La violence entre Unionistes et Républicains ne s’est pas arrêtée au lendemain du Good Friday Agreement : l’attentat d’Omagh, perpétré par une branche dissidente de l’IRA, survenu en août 1998 et faisant 29 morts et 220 blessés en est la preuve. La violence en Irlande du Nord est marginalisée (par le pouvoir et les médias anglais) mais demeure néanmoins dans le processus politique. Le social est contraint en premier lieu par une économie de la violence qui se joue à un triple niveau : idéologique, économique et administratif. Y. Michaud nomme ces trois échelons les dépendances d’utilité. Examinons chacun d’eux : idéologique, nous faisons référence à la théorie de Louis Althusser sur les appareils idéologiques d’Etat, à travers l’école (les écoles en Irlande du Nord sont confessionnelles, catholique ou protestante, peu encore acceptent les deux confessions 29 ), qui distillent une idéologie communautariste. Cette Idéologie sera relayée au travail et dans le cercle familial et hypertrophiée dans les médias partisans. Administratif et économique : le gouvernement britannique gère depuis 2002 la province d’Ulster, après avoir suspendu l’administration autonome de la province. Londres a néanmoins transféré en Mars 2007 à l'Assemblée irlandaise les pleins pouvoirs en matière d'administration, à l'exception de secteurs comme de la défense, de la police et de la fiscalité. Toutes les lois irlandaises devront recevoir l’approbation du parlement de Westminster, qui pourrait alors opposer son veto. Quant au rôle de Peter Hain, secrétaire d’État pour l’Irlande du Nord, il a la responsabilité de représenter les intérêts de l’Irlande du Nord au Conseil des ministres britannique. Autrement dit, l’Irlande du Nord fait encore partie du Royaume-Uni dont le Parlement ne perd aucune de ses prérogatives, notamment celle d’adopter des lois concernant l’Irlande du Nord.

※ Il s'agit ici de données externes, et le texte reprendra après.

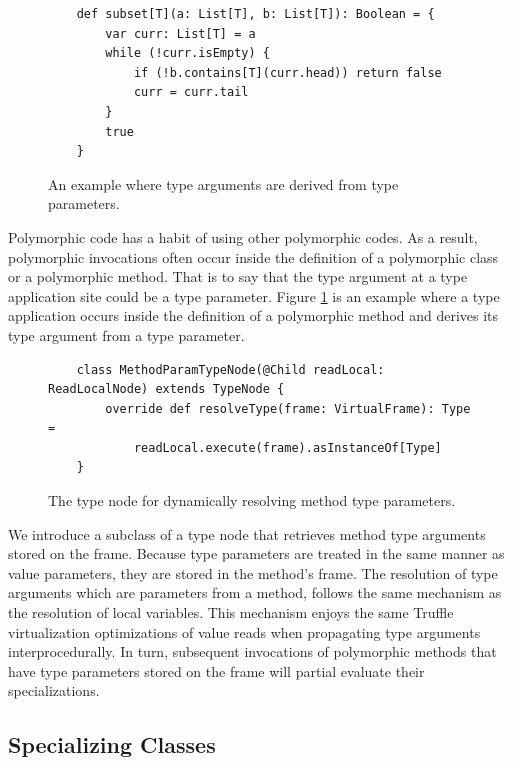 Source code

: \begin{figure}[!htb]
	\begin{verbatim}
	def subset[T](a: List[T], b: List[T]): Boolean = {
		var curr: List[T] = a
		while (!curr.isEmpty) {
			if (!b.contains[T](curr.head)) return false
			curr = curr.tail
		}
		true 
	}
	\end{verbatim}
	\caption{An example where type arguments are derived from type parameters.}
	\label{impl:list-subset}
\end{figure}

Polymorphic code has a habit of using other polymorphic codes.
As a result, polymorphic invocations often occur inside the definition of a polymorphic class or a polymorphic method.
That is to say that the type argument at a type application site could be a type parameter.
Figure \ref{impl:list-subset} is an example where a type application occurs inside the definition of a polymorphic method and derives its type argument from a type parameter.

\begin{figure}[!htb]
	\begin{verbatim}
	class MethodParamTypeNode(@Child readLocal: ReadLocalNode) extends TypeNode {
		override def resolveType(frame: VirtualFrame): Type = 
			readLocal.execute(frame).asInstanceOf[Type]
	}
	\end{verbatim}
	\caption{The type node for dynamically resolving method type parameters.}
	\label{impl:method-param-typenode}
\end{figure}

We introduce a subclass of a type node that retrieves method type arguments stored on the frame.
Because type parameters are treated in the same manner as value parameters, they are stored in the method's frame.
The resolution of type arguments which are parameters from a method, follows the same mechanism as the resolution of local variables.
This mechanism enjoys the same Truffle virtualization optimizations of value reads when propagating type arguments interprocedurally.
In turn, subsequent invocations of polymorphic methods that have type parameters stored on the frame will partial evaluate their specializations.

\subsection{Specializing Classes}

Y. Michaud distingue trois paliers à « l’économie de la violence » : le premier consiste en « contrôles doux des appareils idéologiques, administratifs et économiques 30  ». Nous reviendrons ultérieurement sur cet aspect. Le second est celui « de la forme symbolique de la menace répressive 31  ».Si nous prolongeons notre comparaison avec la situation nord-irlandaise, ce degré se manifeste avec plus ou moins de force dans l’omniprésence du gouvernement britannique dans la gestion de l’Irlande du Nord, et même si la majorité des troupes anglaises s’est retirée, la menace de sanctions économiques et politiques en cas d’écarts des Unionistes ou des Républicains est tangible. Ce second palier nous conduit directement au troisième, qui est celui de la coercition. En effet, nous passons de la menace à l’exécution de la sanction qui, dans certains cas, est l’action militaire ou policière. Le 9 septembre 2005, la capitale Belfast et d'autres villes voisines, ont été secouées par un soulèvement qui se prolongea pendant trois jours entre les forces de l'ordre britannique et des protestants extrémistes. Le bilan de ce soulèvement fut de soixante policiers blessés et une cinquantaine d'émeutiers arrêtés.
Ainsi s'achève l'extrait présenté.